NEA Scout is thought to be lost and has yet to make contact with the ground; its team doesn’t even know if the spacecraft has ever been activated. The Japanese CubeSat OMOTENASHI was originally intended to send a small lander to the lunar surface, but it spun out of control after deployment, preventing further operations. Another NASA CubeSat, LunaH-Map, failed to perform critical propulsion maneuvers and is now unable to complete its goal of mapping the ice around the Moon’s south pole.
“All of this is going into deep space, which isn’t the traditional environment for a cubesat — it’s more challenging,” says MIT’s Paul Lozano, who builds propulsion systems for small satellites.
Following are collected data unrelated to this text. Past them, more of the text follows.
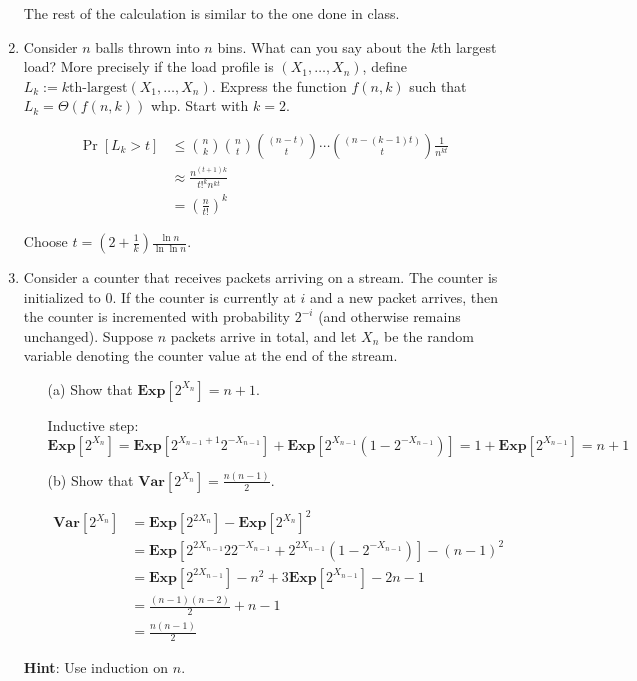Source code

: \documentclass[11pt]{article}
\begin{document}
\begin{enumerate}
The rest of the calculation is similar to the one done in class.


\item Consider $n$ balls thrown into $n$ bins. What can you say about the $k$th largest load?
More precisely if the load profile is $(X_1,\ldots,X_n)$, define
$L_k := \textrm{$k$th-largest}(X_1,\ldots,X_n).$
Express the function $f(n,k)$ such that $L_k = \Theta(f(n,k))$ whp. %
Start with $k=2$. 

\Sol

\begin{align*}
 \Pr[L_k > t] &\le {n\choose k} {n\choose t} {(n-t)\choose t} \cdots {(n-(k-1)t)\choose t} \frac{1}{n^{kt}}\\
 &\approx \frac{n^{(t+1)k}}{t!^k n^{kt}}\\
 &= \left( \frac{n}{t!} \right)^k
\end{align*}

Choose $t = (2+\frac{1}{k}) \frac{\ln n}{\ln \ln n}$.


\item
Consider a counter that receives packets arriving on a stream. The counter is initialized to $0$. If the counter is currently at $i$ and a new packet arrives, then the counter is incremented with probability $2^{-i}$ (and otherwise remains unchanged). Suppose $n$ packets arrive in total, and let $X_n$ be the random variable denoting the counter value at the end of the stream.
\begin{enumerate}
\item[(a)]
Show that $\mathbf{Exp}[2^{X_n}] = n+1$. 

\Sol

Inductive step: $\mathbf{Exp}[2^{X_n}] = \mathbf{Exp}[2^{X_{n-1}+1} 2^{-X_{n-1}}] + \mathbf{Exp}[2^{X_{n-1}} (1-2^{-X_{n-1}})] = 1 + \mathbf{Exp}[2^{X_{n-1}}] = n+1$
\item[(b)]
Show that $\mathbf{Var}[2^{X_n}] = \frac{n(n-1)}{2}$.

\Sol

\begin{align*}
 \mathbf{Var}[2^{X_n}] &= \mathbf{Exp}[2^{2X_n}] - \mathbf{Exp}[2^{X_n}]^2\\
 &= \mathbf{Exp}\left[2^{2X_{n-1}} 2 2^{-X_{n-1}} + 2^{2X_{n-1}}\left(1- 2^{-X_{n-1}}\right)\right] - (n-1)^2\\
 &= \mathbf{Exp}[2^{2X_{n-1}}] - n^2 + 3\mathbf{Exp}[2^{X_{n-1}}] - 2n - 1\\
 &= \frac{(n-1)(n-2)}{2} + n-1\\
 &=\frac{n(n-1)}{2}
\end{align*}

\end{enumerate}

\noindent \textbf{Hint}: Use induction on $n$.
\end{enumerate}
\end{document}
Lozano said he was actually impressed with the CubeSat’s overall performance, and described the mission that ran into the biggest problems as “ambitious.”
“There really aren’t that many opportunities to go into deep space with CubeSats, so there are more of them available — and I think that’s a good thing for small satellites,” Lozano said. “I think we have a lot to learn about how to design these spacecraft so that in the future, we can design smaller spacecraft that can do what larger spacecraft can.”
“Earthrise” again
Despite this hiccup, Artemis 1 performed much better than its equivalent missions during the Apollo program: 1968’s Apollo 6the last unmanned test flight of the Saturn V rocket and the Apollo spacecraft, almost failed.
“It’s not fulfilling its mission. There are major problems [engine] Oscillations when firing. They had an engine failure – the engine shut down prematurely. It can’t go to the moon; it has to stay in Earth orbit,” Muir-Harmony said. “These are very important questions that came up on that mission. But they do get data. They are able to analyze tasks. They can feel that they can move on to the next task. “
Even as Apollo 6 Limping across finish line, NASA opts for crew aboard Apollo 7, It orbited the Earth in 10 days and laid the groundwork for subsequent missions that sent astronauts into lunar orbit and on the lunar surface.
“I’d be surprised – if this mission was as Apollo 6— if we don’t do another test mission, but that’s hard to say,” Muir-Harmony said. “We now have many more decades of spaceflight experience. It’s nothing like the 1960s, when we barely had any spaceflight experience. “
a day may be appropriate half a century later Apollo 17 Landing in the mountains on the southeastern edge of the lunar region, Orion returns to Earth in much the same way as splashes of yesteryear. before reaching the moon, Apollo 17 The crew snapped an image of Earth —swirling sand blue marble, glowing in the blackness of nothingness – it has become one of the most recognizable depictions of our planet. Orion also photographed the cosmic landscape during its trip and sent home a stream of gorgeous images. in a seriesas Orion rounds the Moon’s bend and is visible in the foreground, with crescent Earth twinkling above the monochrome lunar horizon—towards Apollo 8of”out of the ground” For the Artemis generation.
December 14 marks 50th anniversary Apollo 17NASA Astronaut Drags Hundreds of Pounds of Moon Rocks Behind His Spacecraft When Leaving the Moon’s Surface Eugene Cernan Be the last human ever to walk on the Moon. Although Cernan knew when he left that the Moon would once again return to an uninhabited desolation, he could not have foreseen at the time that it would take decades for humans to return.
“I’m on the surface. When I take the last step of humanity from the surface and come home for a while – but we believe the future won’t be too long – I think [say] I believe history will record,” Cernan says“The challenges of the United States today will shape the destiny of mankind tomorrow.”